• **To do**: Transcribe the stretch of entries below from the line with "(explanation: in the" through the line with "Styling for keyboard", exactly and with both ends included; leave out all other lines.

• **Data to use**:
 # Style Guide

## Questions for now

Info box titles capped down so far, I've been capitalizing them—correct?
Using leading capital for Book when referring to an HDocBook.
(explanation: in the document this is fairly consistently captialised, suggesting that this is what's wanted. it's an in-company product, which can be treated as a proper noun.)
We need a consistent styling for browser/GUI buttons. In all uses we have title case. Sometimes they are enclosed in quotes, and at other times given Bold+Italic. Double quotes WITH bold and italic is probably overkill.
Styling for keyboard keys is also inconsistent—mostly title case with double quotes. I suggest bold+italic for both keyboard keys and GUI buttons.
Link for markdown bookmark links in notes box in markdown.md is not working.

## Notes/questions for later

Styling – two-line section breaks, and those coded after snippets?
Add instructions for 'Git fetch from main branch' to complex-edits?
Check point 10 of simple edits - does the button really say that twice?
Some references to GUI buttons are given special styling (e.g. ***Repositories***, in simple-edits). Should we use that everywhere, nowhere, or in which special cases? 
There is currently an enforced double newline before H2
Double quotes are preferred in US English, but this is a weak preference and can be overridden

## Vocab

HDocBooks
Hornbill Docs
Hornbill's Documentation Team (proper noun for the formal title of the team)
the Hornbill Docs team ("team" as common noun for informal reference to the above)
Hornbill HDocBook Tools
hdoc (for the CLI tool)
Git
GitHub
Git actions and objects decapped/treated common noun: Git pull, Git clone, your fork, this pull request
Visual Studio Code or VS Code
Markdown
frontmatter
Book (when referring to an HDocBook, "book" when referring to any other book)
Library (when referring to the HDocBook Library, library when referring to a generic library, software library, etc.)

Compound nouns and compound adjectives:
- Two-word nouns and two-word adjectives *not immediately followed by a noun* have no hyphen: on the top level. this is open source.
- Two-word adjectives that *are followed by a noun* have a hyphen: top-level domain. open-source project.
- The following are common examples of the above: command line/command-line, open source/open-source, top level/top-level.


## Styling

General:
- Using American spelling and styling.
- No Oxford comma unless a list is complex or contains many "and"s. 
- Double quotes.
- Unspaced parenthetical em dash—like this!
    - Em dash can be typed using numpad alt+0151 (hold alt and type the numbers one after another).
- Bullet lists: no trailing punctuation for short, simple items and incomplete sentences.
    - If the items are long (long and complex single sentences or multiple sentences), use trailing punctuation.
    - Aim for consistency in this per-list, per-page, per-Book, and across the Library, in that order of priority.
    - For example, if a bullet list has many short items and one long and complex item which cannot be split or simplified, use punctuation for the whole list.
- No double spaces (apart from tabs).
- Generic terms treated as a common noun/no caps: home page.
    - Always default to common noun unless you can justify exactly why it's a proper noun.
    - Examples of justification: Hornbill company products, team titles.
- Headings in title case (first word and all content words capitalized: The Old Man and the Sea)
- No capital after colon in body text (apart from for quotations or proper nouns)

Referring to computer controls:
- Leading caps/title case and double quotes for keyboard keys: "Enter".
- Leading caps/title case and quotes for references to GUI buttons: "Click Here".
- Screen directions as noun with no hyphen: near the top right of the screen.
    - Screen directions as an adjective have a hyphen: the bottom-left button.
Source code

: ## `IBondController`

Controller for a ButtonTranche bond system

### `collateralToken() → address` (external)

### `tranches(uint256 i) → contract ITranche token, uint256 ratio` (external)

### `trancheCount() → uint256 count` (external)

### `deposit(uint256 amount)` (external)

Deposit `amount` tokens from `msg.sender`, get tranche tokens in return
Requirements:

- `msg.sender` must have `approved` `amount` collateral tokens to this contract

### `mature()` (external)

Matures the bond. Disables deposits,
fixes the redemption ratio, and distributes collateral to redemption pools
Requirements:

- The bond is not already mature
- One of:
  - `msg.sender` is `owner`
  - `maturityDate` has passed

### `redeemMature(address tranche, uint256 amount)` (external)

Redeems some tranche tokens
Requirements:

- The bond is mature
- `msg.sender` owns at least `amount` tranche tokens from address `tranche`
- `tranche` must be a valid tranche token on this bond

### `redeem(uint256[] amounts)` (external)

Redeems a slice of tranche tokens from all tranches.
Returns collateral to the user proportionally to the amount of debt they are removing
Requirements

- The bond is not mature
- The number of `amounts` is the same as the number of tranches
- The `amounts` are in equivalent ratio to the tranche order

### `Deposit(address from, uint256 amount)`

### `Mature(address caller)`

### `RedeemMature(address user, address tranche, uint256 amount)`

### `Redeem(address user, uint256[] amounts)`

• **Reply to the task**:
(explanation: in the document this is fairly consistently captialised, suggesting that this is what's wanted. it's an in-company product, which can be treated as a proper noun.)
We need a consistent styling for browser/GUI buttons. In all uses we have title case. Sometimes they are enclosed in quotes, and at other times given Bold+Italic. Double quotes WITH bold and italic is probably overkill.
Styling for keyboard keys is also inconsistent—mostly title case with double quotes. I suggest bold+italic for both keyboard keys and GUI buttons.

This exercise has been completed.